After a late night I awoke at 5:30 with the family I was staying with and began walking down the dirt road from their house with the father, mother, three young boys, and flock of about 30 sheep. Instead of going west into the valley where the sheep usually graze, we walked a mile east and stopped in a large field of wheat just before the main road. It then dawned on me why the boys had made sweeping motions with their hands before we left: we were going to harvest the wheat.
Donate to sustain the work, here!
Through my translator app, the father told me that he used to own a tractor but that settlers stole it the previous year. Now they have to sow and reap the wheat by hand.

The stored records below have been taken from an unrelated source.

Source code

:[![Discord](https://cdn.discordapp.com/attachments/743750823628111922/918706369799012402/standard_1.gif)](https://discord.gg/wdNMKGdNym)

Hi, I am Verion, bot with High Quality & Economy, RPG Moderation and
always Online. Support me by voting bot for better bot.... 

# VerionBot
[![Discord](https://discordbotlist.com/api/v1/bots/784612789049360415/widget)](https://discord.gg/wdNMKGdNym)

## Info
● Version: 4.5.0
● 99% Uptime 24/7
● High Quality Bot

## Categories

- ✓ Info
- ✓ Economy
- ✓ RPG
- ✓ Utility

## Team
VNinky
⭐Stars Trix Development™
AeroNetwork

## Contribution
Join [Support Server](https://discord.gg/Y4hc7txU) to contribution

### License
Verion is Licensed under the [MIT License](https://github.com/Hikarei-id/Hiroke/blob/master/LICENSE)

At first the work was pleasant and I felt like Levin in Anna Karenina (albeit without a scythe), finding spiritual satisfaction with voluntary, short-term physical labor. The father sang and I eased into the rhythm of pulling the stalks up and tapping dirt from the roots. But then the day got hotter and my hands began to cramp and blister and then I cut my finger on a razor blade hidden in the long grass and settlers in an ATV drove slowly over our piles while glaring at us and holding guns. A person can never let their guard down for long here. This is a brutal way to live.
A few miles away in Tuwani, where the volunteer house is, settlers surrounded the mosque and harassed a Palestinians coming to pray. They have never stationed themselves there before and it is unclear if they did so because it is the last day of Eid or if they are still amping up for a raid.